The Kentucky Supreme Court revoked the law license of Patrick Edward Moeves of Fort Wright, Ky. after he sought to voluntarily resign. Chief Justice John D. Minton found that Moeves took hundreds of thousands of dollars in at least 13 cases, but failed to perform the legal work in conjunction with being hired.
Moeves also told several clients he was terminally ill, even though he wasn't. He also spent time in prison for defrauding a client.
"Conduct that besmirches the dignity of the profession and harms clients who have put their trust and faith in one of its practitioners will not be tolerated, Minton wrote in a 22-page opinion.
Moeves is the defendant in at least five civil suits in Kenton County, has been suspended from practicing law in Ohio and was arrested in December 2010 in Kentucky and charged with felony theft.
The Supreme Court found that Moeves took part in multiple fraudulent schemes involving clients from 2005 through 2012 and admitted to them in his resignation from the bar. The cases all have similar threads — Moeves taking money from a client and promising to do legal work, then either brushing off the client or repeatedly promising to complete the legal task, but not doing so.
In one case Minton cited from 2007, a woman hired Moeves to represent her in a federal criminal case in Alabama and to investigate whether her accountant was embezzling from her. Moeves told Baird he believed the money was being taken to Mexico and took funds for private investigators and trips to that country.
Moeves also told Baird he was friends with a U.S. senator who could get her a passport for $20,000. The passport never materialized and the senator, who wasn't named, told Baird he'd never heard of Moeves, Minton wrote.
Moeves later refunded $123,363 to Baird and promised another $315,000, but it remains unclear if those funds were repaid, Minton wrote. Baird would later plead guilty to harboring illegal aliens and serve three years of probation.
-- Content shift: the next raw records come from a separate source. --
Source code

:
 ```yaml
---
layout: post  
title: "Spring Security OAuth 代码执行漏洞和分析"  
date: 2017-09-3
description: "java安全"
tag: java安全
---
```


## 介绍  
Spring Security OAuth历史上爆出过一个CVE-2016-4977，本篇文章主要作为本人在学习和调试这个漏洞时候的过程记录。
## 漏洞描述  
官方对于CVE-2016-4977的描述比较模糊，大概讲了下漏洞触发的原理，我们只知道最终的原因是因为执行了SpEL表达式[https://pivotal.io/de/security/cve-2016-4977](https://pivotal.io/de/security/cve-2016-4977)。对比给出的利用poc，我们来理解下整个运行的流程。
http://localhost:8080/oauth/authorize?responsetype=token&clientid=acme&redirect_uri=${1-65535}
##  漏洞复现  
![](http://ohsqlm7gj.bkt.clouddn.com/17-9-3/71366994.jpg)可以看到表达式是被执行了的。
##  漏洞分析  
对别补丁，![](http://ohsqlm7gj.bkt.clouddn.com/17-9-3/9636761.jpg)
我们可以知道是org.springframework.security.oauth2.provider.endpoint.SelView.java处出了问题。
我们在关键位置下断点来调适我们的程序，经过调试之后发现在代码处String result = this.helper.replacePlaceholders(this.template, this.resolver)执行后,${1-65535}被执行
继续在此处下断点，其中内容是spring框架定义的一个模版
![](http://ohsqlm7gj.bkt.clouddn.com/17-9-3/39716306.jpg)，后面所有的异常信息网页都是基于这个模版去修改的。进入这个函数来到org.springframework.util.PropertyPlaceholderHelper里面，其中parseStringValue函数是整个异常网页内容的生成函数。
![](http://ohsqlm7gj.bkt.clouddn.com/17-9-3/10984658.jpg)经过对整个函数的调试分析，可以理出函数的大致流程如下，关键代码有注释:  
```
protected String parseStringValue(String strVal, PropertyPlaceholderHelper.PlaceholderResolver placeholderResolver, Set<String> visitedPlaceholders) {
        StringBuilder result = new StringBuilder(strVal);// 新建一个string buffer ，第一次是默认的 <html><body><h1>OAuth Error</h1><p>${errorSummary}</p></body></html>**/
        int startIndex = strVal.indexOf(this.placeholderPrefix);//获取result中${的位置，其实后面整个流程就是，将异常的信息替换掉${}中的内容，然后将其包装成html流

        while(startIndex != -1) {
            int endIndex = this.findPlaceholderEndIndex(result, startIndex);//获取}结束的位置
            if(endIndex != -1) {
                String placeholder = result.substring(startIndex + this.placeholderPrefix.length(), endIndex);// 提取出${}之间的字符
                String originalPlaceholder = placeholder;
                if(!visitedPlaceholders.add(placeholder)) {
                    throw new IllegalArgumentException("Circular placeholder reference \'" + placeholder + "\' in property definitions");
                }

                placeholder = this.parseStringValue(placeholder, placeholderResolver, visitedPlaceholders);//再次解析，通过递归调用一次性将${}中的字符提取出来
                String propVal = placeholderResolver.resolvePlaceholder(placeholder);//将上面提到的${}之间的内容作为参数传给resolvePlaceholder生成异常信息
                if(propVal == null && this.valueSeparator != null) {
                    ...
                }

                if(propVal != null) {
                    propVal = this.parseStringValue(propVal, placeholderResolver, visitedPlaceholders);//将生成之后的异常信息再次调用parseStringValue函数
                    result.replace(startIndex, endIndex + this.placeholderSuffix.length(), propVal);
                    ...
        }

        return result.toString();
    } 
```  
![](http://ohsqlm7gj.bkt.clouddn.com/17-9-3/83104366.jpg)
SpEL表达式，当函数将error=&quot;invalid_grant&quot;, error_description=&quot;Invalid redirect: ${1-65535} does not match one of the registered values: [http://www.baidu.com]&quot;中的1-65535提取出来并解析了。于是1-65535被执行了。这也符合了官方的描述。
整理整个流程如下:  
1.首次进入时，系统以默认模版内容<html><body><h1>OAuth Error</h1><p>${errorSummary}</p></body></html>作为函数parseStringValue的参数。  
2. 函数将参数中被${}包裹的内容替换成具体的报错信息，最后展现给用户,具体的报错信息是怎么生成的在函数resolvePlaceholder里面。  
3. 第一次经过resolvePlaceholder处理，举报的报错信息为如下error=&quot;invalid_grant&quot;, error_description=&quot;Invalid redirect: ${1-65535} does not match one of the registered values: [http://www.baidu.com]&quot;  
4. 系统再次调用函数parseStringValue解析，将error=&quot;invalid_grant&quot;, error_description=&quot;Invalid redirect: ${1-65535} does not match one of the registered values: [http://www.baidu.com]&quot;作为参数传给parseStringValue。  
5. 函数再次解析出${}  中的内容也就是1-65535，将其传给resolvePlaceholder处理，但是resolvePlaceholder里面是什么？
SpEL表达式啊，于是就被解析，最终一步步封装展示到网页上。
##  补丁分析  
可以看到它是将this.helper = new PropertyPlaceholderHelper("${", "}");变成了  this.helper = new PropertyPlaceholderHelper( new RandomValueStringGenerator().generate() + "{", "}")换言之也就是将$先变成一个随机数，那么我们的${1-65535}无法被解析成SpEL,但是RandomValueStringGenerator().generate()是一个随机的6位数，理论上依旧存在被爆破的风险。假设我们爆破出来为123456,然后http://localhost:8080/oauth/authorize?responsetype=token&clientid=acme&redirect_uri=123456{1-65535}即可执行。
She sued Moeves in 2009 and filed a bar complaint against him.
In another case, Moeves pleaded guilty to taking $4,000 from a client that should have gone to restitution in the client's criminal case. Moeves was sentenced to two years in prison.
On at least three occasions, Moeves told clients he suffered from terminal illnesses, including ALS, when he wasn't ill, Minton wrote.
Moeves also forged the name of state Sen. Jack Westwood on a property deed in a probate case, then sold the property to a relative.
Moeves has been convicted of crimes at least twice and sentenced to prison. Moeves was released from the Kenton County jail where he was serving his sentence on July 23. The jail site says he was paroled. Eric Deters of Independence, who once represented Moeves during one of the criminal investigations, said Thursday that Moeves is not a client.